Figure 1: A virtuous cycle of market-driven investment, science- and technology-driven innovation, and targeted policy reforms.
The ATI recognizes that Malawi is a country with uniquely great need. The economy is highly dependent on tobacco, and the Malawian people suffer from a disproportionate burden of poverty and food insecurity. Furthermore, current government, nonprofit, and private sector interests in the context render it a country with promising circumstances for change. As such, the initial programmatic focus of the ATI is on Malawi.
In 2019, tobacco exports accounted for 55.6% of total merchandise exports in Malawi ($584 million USD), rendering Malawi one of the most – if not the most – economically tobacco-dependent countries in the world.

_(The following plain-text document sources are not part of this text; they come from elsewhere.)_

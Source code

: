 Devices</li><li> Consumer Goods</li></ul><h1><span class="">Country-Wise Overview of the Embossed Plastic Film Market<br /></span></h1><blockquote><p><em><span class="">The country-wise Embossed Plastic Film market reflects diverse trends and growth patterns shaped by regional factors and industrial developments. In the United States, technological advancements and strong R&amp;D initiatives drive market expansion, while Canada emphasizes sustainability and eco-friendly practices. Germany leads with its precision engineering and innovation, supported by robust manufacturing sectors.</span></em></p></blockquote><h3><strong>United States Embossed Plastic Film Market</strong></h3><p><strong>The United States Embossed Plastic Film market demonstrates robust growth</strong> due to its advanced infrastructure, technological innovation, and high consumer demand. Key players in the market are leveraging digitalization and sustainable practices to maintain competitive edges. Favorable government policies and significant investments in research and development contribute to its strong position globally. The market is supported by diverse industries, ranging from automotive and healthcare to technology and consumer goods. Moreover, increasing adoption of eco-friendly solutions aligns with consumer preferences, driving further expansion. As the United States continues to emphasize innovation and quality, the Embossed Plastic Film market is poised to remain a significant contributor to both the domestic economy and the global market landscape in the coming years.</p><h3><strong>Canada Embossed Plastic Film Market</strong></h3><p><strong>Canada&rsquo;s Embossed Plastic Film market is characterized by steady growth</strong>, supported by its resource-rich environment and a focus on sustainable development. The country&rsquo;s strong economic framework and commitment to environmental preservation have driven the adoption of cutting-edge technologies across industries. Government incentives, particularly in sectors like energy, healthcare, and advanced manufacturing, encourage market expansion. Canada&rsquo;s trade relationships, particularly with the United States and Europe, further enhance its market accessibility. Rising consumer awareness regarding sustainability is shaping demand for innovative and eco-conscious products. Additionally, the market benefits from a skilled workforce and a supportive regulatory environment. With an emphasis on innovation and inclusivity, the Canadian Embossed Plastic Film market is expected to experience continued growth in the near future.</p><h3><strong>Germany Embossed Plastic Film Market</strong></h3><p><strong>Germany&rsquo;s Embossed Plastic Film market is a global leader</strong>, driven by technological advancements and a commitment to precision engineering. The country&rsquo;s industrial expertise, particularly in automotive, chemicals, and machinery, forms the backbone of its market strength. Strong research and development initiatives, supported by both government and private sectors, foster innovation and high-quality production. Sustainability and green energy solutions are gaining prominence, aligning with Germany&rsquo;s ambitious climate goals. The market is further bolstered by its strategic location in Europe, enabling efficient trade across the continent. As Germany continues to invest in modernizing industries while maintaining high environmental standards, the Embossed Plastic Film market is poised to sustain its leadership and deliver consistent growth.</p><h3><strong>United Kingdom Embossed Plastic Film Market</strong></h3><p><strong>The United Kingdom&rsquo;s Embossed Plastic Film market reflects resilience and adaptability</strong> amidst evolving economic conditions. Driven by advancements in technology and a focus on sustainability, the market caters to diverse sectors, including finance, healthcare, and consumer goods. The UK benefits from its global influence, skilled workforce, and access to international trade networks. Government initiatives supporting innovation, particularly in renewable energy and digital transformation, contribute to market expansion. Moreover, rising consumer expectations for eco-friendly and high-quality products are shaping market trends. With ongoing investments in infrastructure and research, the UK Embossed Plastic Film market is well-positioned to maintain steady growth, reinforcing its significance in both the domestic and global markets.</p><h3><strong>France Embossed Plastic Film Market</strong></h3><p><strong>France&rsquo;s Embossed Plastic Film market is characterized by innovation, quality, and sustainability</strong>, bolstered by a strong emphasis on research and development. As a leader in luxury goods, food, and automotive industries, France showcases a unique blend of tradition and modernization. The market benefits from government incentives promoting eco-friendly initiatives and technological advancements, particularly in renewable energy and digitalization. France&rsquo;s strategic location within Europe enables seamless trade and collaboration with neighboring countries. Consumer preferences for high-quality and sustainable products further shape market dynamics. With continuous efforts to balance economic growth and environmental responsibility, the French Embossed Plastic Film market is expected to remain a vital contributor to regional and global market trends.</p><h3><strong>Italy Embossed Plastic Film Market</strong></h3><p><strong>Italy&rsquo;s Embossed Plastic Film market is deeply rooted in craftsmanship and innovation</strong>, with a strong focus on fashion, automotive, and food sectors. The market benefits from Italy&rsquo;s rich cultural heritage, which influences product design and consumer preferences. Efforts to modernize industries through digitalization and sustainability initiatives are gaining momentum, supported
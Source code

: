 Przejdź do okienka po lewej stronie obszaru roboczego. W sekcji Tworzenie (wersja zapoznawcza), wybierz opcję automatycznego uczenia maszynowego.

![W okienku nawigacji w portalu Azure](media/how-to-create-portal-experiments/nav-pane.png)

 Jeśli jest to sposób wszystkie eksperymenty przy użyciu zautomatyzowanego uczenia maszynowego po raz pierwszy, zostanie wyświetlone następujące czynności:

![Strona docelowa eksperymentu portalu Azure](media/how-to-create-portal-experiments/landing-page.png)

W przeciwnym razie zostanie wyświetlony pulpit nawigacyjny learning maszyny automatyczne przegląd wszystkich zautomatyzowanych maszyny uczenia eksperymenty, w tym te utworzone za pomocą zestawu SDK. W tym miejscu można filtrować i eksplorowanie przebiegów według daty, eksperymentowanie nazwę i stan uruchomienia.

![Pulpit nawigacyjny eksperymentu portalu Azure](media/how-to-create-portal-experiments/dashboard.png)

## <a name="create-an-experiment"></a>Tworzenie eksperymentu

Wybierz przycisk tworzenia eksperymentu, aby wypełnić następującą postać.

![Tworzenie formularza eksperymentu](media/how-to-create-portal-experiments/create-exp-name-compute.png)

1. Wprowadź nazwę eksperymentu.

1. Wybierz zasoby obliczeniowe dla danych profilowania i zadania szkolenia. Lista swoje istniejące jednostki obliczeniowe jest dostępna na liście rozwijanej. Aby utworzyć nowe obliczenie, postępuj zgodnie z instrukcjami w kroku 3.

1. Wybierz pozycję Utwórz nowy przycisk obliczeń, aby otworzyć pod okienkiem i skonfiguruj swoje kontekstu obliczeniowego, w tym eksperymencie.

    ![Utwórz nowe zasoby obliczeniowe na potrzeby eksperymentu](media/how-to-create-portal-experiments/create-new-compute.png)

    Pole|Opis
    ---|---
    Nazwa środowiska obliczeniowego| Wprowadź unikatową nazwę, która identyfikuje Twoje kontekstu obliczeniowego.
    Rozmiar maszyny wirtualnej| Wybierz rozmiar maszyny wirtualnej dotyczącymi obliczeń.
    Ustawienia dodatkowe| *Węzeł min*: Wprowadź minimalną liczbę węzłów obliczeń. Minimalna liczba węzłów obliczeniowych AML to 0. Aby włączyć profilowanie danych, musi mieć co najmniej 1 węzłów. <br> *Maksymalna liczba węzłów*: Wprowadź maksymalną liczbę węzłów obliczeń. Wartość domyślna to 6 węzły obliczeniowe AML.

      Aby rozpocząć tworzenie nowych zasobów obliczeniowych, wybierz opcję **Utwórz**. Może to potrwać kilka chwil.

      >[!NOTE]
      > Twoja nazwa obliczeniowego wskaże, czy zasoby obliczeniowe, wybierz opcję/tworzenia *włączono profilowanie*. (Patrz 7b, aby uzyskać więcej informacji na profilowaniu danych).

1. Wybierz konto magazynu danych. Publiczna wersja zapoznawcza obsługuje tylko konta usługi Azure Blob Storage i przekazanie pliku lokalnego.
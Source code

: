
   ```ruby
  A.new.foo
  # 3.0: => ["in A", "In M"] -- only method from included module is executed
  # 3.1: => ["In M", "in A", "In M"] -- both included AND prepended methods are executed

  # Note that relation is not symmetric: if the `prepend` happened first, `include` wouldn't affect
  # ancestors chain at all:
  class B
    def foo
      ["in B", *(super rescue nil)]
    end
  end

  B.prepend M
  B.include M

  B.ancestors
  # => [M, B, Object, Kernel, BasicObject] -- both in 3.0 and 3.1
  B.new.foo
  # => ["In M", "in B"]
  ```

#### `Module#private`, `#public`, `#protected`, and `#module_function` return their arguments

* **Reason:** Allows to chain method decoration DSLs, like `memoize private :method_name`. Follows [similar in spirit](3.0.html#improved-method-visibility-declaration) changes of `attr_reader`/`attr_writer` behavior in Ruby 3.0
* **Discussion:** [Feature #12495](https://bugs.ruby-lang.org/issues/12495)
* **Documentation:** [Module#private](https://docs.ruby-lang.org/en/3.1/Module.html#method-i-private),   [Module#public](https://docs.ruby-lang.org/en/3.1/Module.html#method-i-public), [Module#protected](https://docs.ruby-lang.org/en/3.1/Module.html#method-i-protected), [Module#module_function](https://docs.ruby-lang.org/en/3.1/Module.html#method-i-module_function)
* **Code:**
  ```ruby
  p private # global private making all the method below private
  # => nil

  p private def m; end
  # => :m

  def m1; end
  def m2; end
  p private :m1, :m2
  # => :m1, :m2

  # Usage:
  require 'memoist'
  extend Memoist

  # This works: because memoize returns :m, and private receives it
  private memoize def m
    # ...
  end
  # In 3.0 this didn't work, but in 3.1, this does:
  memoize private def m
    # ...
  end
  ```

The current global trends in tobacco markets, health issues, and environmental concerns have exerted significant pressure on the domestic industry, prompting the government to diversify the economy and reduce overreliance on tobacco as the largest foreign exchange earner.
According to a 2020 study, the share of the export price received by farmers has declined over time, with the median farm gate price dropping from 32% of the export price in 2004 to 18% in 2019.
In addition to this, Malawi suffers from a disproportionate burden of poverty and malnutrition. The overall poverty rate is 50.7% (2019/2020) and the poverty rate in rural areas, where most Malawians reside, is even higher at 57%. Levels of undernutrition and malnutrition are high and life expectancy stands at a modest 64.3.
As such, Malawi is a country that will be particularly vulnerable to future declines in global tobacco demand.